千葉大チフス菌事件


−経緯−
昭和41年4月7日、千葉大医学部付属病院の鈴木充(当時42歳)医師が食べ物や飲料にチフス菌を混入させ、患者を発病させたとして傷害罪で逮捕された。

昭和40年秋頃から41年の春にかけて、日本各地で多数のチフス菌患者が発生。何故か鈴木医師が派遣されるとその病院で感染者がでた。捜査当局は、この事実に不審を抱き鈴木医師の身辺調査を行った。

その結果、鈴木医師が大学の上司である福永和雄講師に「第一内科第六研究室(細菌培養室)で試験管に培養菌を入れ同室の流し台に置いたことがある。これがカステラに付着して大勢の発病者を出して申し訳ない」という手紙を渡していた事実を掴んだ。

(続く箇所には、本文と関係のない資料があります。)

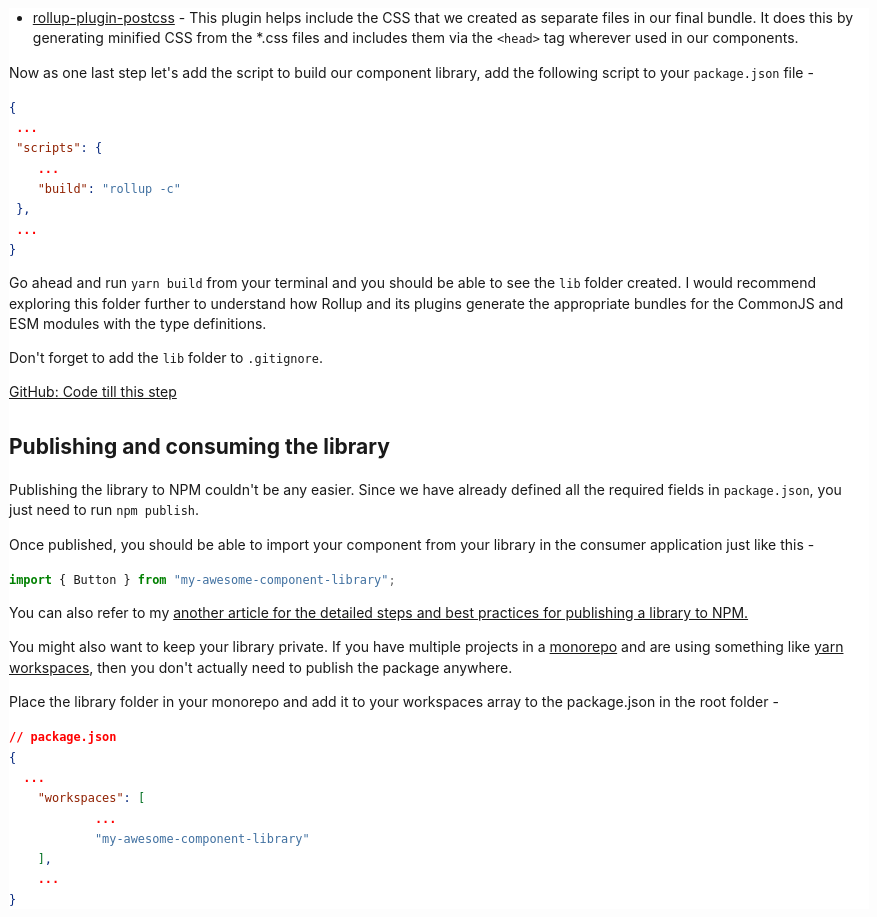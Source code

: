 - [rollup-plugin-postcss](https://www.npmjs.com/package/rollup-plugin-postcss) - This plugin helps include the CSS that we created as separate files in our final bundle. It does this by generating minified CSS from the *.css files and includes them via the `<head>` tag wherever used in our components.

Now as one last step let's add the script to build our component library, add the following script to your `package.json` file -

```json
{
 ...
 "scripts": {
    ...
    "build": "rollup -c"
 },
 ...
}
```

Go ahead and run `yarn build` from your terminal and you should be able to see the `lib` folder created. I would recommend exploring this folder further to understand how Rollup and its plugins generate the appropriate bundles for the CommonJS and ESM modules with the type definitions.

Don't forget to add the `lib` folder to `.gitignore`.

[GitHub: Code till this step](https://github.com/prateek3255/my-awesome-component-library/tree/8c5aab293f894c2e8e6416b4f522024f6d7c3585)

<h2 id="publishing-and-consuming-the-library">Publishing and consuming the library</h2>

Publishing the library to NPM couldn't be any easier. Since we have already defined all the required fields in `package.json`, you just need to run `npm publish`.

Once published, you should be able to import your component from your library in the consumer application just like this -

```jsx
import { Button } from "my-awesome-component-library";
```

You can also refer to my [another article for the detailed steps and best practices for publishing a library to NPM.](https://prateeksurana.me/blog/react-library-with-typescript/#getting-ready-for-publishing)

You might also want to keep your library private. If you have multiple projects in a [monorepo](https://www.toptal.com/front-end/guide-to-monorepos) and are using something like [yarn workspaces](https://classic.yarnpkg.com/en/docs/workspaces/), then you don't actually need to publish the package anywhere.

Place the library folder in your monorepo and add it to your workspaces array to the package.json in the root folder - 

```json
// package.json
{
  ... 
	"workspaces": [
			...
			"my-awesome-component-library"
	],
	...	
}
```
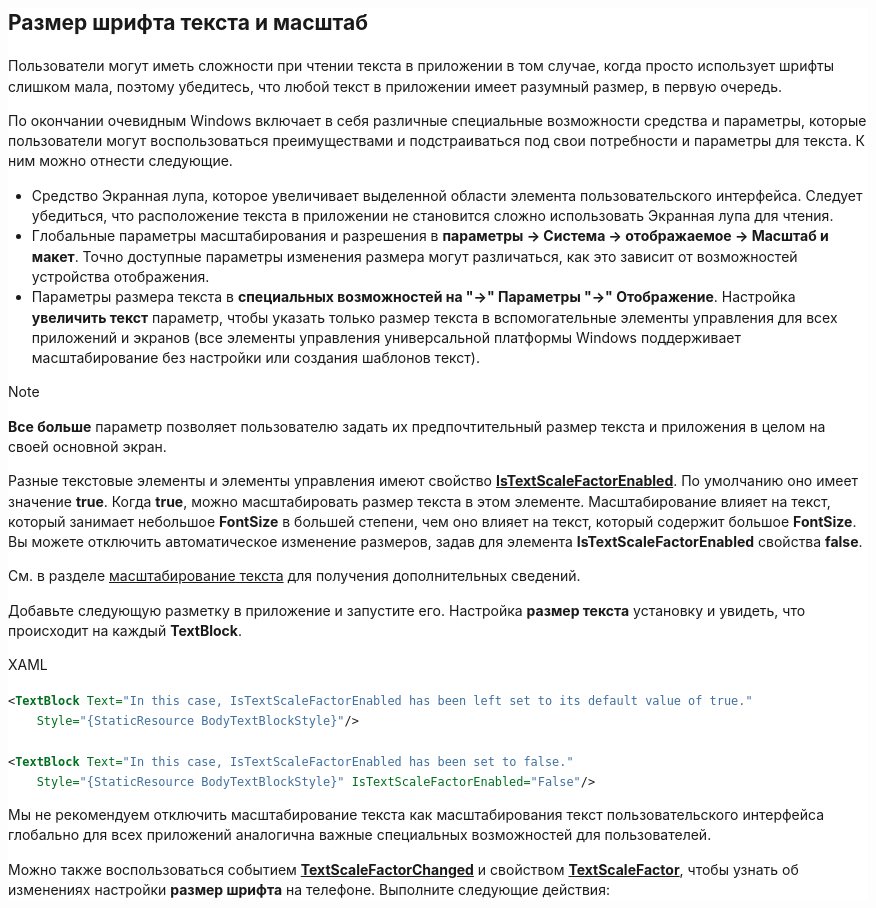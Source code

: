 ## <a name="text-font-size-and-scale"></a>Размер шрифта текста и масштаб

Пользователи могут иметь сложности при чтении текста в приложении в том случае, когда просто использует шрифты слишком мала, поэтому убедитесь, что любой текст в приложении имеет разумный размер, в первую очередь.

По окончании очевидным Windows включает в себя различные специальные возможности средства и параметры, которые пользователи могут воспользоваться преимуществами и подстраиваться под свои потребности и параметры для текста. К ним можно отнести следующие.

* Средство Экранная лупа, которое увеличивает выделенной области элемента пользовательского интерфейса. Следует убедиться, что расположение текста в приложении не становится сложно использовать Экранная лупа для чтения.
* Глобальные параметры масштабирования и разрешения в **параметры -> Система -> отображаемое -> Масштаб и макет**. Точно доступные параметры изменения размера могут различаться, как это зависит от возможностей устройства отображения.
* Параметры размера текста в **специальных возможностей на "->" Параметры "->" Отображение**. Настройка **увеличить текст** параметр, чтобы указать только размер текста в вспомогательные элементы управления для всех приложений и экранов (все элементы управления универсальной платформы Windows поддерживает масштабирование без настройки или создания шаблонов текст). 
> [!NOTE]
> **Все больше** параметр позволяет пользователю задать их предпочтительный размер текста и приложения в целом на своей основной экран.

Разные текстовые элементы и элементы управления имеют свойство [**IsTextScaleFactorEnabled**](https://docs.microsoft.com/uwp/api/windows.ui.xaml.controls.textblock.istextscalefactorenabled). По умолчанию оно имеет значение **true**. Когда **true**, можно масштабировать размер текста в этом элементе. Масштабирование влияет на текст, который занимает небольшое **FontSize** в большей степени, чем оно влияет на текст, который содержит большое **FontSize**. Вы можете отключить автоматическое изменение размеров, задав для элемента **IsTextScaleFactorEnabled** свойства **false**. 

См. в разделе [масштабирование текста](https://docs.microsoft.com/windows/uwp/design/input/text-scaling) для получения дополнительных сведений.

Добавьте следующую разметку в приложение и запустите его. Настройка **размер текста** установку и увидеть, что происходит на каждый **TextBlock**.

XAML
```xml
<TextBlock Text="In this case, IsTextScaleFactorEnabled has been left set to its default value of true."
    Style="{StaticResource BodyTextBlockStyle}"/>

<TextBlock Text="In this case, IsTextScaleFactorEnabled has been set to false."
    Style="{StaticResource BodyTextBlockStyle}" IsTextScaleFactorEnabled="False"/>
```  

Мы не рекомендуем отключить масштабирование текста как масштабирования текст пользовательского интерфейса глобально для всех приложений аналогична важные специальных возможностей для пользователей.

Можно также воспользоваться событием [**TextScaleFactorChanged**](https://docs.microsoft.com/uwp/api/windows.ui.viewmanagement.uisettings.textscalefactorchanged) и свойством [**TextScaleFactor**](https://docs.microsoft.com/uwp/api/windows.ui.viewmanagement.uisettings.textscalefactor), чтобы узнать об изменениях настройки **размер шрифта** на телефоне. Выполните следующие действия:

そこで、鈴木医師を逮捕し取り調べを行った。厳しい追及に鈴木医師は犯行を自供する。その自供によると、チフス菌の研究のためカステラやジュース、バナナなどにチフス菌を混入させ患者や看護婦に食べさせ人体実験をしたということだった。

−一転、二転の公判−
ところが、昭和48年4月20日、一審判決で「鈴木医師の自供の方法では、チフスを発病させることは不可能」として無罪となった。検察側はこの判決を不服として高裁に控訴した。昭和51年4月30日東京高裁は一審の無罪を破棄し「自白は一貫性があり充分に信用できる」とし「犯行動機は異常性格に潜在的な不満などがミックスしたもの」として懲役6年を言い渡した。